Me sinto meio abandonada. Todos tão ocupados, todo mundo correndo tanto.
Meus amigos fazendo milhares de cadeiras-estágios-empregos-cursos-etc. Parece que ninguém tem tempo mais pra ir tomar uma cerveja descompromissada.
Será que eu é que tenho tempo demais, tempo sobrando no momento? E por isso me sinto sobrando?
Sei lá, mas tô sentindo em segundo plano pelas pessoas. O flavio tem sempre mil e uma cosias pra afzer. Ou eu estou sendo injusta? Não é uma crítica, é um sentimento meu.
É uma sensação de mal-estar por estar todo mundo sempre com o status "ausente", ou "ocupado". Será que ninguém vê que quero conversar?
E sim, ando mais ciumenta do que o normal. E sou uma pessoa que tem muitos ciúmes dos amigos também.
Quando um amigo que sempre me convidava pra ir num lugar passa a chamar mais outras pessoas que eu pra esse programa, eu sofro.
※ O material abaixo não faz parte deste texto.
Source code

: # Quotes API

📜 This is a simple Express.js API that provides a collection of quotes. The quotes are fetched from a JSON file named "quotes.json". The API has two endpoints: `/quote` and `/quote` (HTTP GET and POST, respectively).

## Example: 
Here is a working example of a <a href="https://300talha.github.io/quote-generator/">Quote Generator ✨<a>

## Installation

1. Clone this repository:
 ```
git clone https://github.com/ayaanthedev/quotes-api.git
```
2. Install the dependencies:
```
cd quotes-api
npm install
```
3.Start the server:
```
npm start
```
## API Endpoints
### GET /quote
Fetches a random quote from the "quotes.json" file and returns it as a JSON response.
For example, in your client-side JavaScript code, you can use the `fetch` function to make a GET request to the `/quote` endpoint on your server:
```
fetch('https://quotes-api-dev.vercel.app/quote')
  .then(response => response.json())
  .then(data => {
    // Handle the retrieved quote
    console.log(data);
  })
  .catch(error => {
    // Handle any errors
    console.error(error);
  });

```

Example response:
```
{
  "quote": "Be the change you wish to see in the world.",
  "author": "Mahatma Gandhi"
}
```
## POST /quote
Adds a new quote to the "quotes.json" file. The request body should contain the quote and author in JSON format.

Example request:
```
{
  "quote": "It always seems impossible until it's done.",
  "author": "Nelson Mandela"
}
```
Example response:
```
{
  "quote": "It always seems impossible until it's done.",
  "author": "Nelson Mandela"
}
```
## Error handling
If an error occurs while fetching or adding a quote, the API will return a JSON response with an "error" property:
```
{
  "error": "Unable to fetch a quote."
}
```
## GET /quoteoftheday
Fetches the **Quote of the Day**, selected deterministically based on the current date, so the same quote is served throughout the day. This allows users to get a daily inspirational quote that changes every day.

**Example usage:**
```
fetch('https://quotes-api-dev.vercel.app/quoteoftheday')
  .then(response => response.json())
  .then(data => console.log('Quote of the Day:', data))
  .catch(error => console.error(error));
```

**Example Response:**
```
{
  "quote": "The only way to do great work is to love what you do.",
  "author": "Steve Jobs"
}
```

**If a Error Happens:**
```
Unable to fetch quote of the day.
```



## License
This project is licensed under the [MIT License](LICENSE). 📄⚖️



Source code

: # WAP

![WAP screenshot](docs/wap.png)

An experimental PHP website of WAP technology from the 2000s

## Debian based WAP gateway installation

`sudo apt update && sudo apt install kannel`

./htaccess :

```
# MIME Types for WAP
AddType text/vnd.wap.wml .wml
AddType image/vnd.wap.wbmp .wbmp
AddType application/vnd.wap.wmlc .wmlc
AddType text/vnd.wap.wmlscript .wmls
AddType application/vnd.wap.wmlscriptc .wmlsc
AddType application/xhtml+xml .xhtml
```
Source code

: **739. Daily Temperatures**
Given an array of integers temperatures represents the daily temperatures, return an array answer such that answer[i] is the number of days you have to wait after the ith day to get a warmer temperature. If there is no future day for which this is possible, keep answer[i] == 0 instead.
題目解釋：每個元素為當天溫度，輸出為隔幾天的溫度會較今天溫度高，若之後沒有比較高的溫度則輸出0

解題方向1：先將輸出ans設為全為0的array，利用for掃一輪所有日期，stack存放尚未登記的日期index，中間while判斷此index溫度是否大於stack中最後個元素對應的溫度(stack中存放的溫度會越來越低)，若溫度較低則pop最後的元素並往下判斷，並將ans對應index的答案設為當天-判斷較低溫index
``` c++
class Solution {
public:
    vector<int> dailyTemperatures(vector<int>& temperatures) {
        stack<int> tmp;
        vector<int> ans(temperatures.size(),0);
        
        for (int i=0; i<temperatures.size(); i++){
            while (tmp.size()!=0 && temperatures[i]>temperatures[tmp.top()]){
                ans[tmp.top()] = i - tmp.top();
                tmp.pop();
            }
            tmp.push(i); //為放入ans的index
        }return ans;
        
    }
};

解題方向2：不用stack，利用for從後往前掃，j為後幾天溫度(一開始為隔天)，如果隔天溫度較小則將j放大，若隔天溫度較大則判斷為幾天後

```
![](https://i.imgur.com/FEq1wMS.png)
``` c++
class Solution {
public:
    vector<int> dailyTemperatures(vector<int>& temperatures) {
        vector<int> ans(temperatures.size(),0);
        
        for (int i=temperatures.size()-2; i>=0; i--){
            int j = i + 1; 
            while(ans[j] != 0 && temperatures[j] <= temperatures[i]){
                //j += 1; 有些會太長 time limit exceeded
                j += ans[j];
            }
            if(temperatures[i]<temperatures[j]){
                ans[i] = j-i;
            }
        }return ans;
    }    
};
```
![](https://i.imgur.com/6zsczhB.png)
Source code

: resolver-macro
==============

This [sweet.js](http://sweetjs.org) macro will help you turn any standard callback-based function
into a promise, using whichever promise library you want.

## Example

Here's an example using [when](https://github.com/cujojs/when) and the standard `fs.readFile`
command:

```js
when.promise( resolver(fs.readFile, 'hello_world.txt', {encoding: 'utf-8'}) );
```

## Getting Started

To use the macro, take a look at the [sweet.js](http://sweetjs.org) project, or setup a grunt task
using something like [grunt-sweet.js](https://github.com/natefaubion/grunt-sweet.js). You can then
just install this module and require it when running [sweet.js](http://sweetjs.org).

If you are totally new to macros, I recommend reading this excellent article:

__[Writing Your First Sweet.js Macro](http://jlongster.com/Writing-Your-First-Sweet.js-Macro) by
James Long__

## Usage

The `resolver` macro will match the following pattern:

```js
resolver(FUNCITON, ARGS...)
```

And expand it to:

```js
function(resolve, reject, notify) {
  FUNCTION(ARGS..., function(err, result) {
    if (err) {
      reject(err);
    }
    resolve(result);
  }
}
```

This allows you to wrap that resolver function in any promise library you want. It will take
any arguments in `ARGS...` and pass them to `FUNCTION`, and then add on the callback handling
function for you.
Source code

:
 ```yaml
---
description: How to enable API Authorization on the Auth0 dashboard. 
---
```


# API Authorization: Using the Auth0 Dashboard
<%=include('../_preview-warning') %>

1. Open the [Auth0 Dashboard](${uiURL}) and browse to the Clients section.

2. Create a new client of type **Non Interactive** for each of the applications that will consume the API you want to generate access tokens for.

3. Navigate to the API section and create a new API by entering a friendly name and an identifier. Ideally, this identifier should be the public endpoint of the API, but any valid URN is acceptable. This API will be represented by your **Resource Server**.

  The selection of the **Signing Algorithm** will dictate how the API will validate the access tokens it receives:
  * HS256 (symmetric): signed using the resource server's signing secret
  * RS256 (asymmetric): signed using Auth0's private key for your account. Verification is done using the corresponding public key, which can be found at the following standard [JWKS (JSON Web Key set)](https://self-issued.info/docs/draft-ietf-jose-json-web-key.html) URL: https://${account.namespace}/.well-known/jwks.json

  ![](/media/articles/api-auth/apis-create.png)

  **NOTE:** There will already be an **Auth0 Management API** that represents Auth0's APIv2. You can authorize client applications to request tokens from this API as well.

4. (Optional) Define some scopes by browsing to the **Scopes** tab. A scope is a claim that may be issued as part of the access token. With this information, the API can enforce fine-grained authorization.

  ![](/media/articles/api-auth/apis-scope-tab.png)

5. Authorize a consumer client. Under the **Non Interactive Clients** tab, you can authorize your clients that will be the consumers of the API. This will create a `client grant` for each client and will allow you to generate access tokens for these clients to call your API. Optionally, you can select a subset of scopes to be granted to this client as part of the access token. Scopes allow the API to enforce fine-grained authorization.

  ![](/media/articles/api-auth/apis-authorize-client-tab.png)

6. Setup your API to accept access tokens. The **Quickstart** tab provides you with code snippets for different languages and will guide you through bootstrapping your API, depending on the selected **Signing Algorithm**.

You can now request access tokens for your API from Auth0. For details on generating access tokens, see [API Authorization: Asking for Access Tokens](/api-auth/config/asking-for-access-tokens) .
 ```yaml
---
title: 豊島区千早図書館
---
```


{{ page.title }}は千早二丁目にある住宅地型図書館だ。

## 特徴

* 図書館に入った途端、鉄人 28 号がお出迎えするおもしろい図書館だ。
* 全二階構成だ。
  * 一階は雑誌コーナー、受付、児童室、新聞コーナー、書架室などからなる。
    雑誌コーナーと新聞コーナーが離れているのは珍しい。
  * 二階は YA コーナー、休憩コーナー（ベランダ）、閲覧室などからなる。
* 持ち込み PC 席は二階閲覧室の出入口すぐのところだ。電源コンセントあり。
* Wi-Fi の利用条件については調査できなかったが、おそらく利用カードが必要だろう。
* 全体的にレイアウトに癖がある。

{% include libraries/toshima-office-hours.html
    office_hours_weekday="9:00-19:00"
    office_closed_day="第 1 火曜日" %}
Sei que é meio idiota, mas sofri quando a Carol trocou de curso e passou a fazer coisas com as amigas dela da Psico. Sofro ainda.
Amiga, não é uma reclamação, tu não tá errada. Eu que tô.
Sofri também quando a Dani se foi pra outras terras. Sou egoista, queria ela por perto, almoçar diariamente no RU, como nos velhos tempos.
E o mais incrível é que sou assim e mesmo desta forma tenho os amigos mais independentes do mundo. é uma forma de me testar, acho.
É óbvio que eles não são menos amigos, ou gostam menos de mim, porque vivem suas vidas. Pelo contrário, tenho muuuuuuuuuito orgulho deles!
Só dá um medo de cair no esquecimento.
Não tô numa boa fase. E não, esse não é um blog feliz.

Comentários:
Tati, eu entendo bem esse teu sentimento. Claro, pra mim a distância é um fator que pesa muitissimo, mas como eu ando sem ter muita coisa pra fazer, tenho a nitida sensação de que estou ficando pra tras nessa vida onde tudo é correria, onde quem faz mais é melhor, onde o relogio gira mais rapido e é preciso competir, passar os outros, ter mais e mais atividades pra vencer. Eu não quero entrar nesse jogo e fico todos os dias me dizendo isso. Mas quando eu vejo que quase todo mundo é assim, eu me pergunto se sou eu que estou errada, ficando aqui, vagabundeando um pouco, lendo, olhando o céu, obervando as estações mudarem, as pessoas passarem. Eu não tenho pressa. Mas posso ficar pra tras nesse mundo que corre sem mesmo olhar aonde pisa.